| YOUR OBJECTIVE |
Search the records for the word "that" and copy each line in which it appears.

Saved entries

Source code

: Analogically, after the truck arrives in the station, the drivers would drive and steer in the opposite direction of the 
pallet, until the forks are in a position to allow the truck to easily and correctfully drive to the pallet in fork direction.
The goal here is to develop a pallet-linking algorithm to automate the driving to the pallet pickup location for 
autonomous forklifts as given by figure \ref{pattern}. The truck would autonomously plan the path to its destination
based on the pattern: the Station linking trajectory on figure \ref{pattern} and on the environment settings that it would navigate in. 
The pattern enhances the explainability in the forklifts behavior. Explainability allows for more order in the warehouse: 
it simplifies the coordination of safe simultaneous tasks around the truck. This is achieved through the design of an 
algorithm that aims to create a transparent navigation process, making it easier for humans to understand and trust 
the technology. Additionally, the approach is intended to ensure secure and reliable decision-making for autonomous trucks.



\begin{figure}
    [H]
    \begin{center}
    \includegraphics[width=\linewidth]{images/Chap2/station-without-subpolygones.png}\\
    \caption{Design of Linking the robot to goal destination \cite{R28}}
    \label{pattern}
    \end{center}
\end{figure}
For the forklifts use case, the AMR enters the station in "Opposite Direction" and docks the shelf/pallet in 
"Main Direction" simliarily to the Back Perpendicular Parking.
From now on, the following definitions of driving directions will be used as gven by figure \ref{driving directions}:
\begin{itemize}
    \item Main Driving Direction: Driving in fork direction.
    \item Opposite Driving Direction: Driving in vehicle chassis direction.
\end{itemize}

| EXERCISE RESPONSE |
based on the pattern: the Station linking trajectory on figure \ref{pattern} and on the environment settings that it would navigate in. 
algorithm that aims to create a transparent navigation process, making it easier for humans to understand and trust 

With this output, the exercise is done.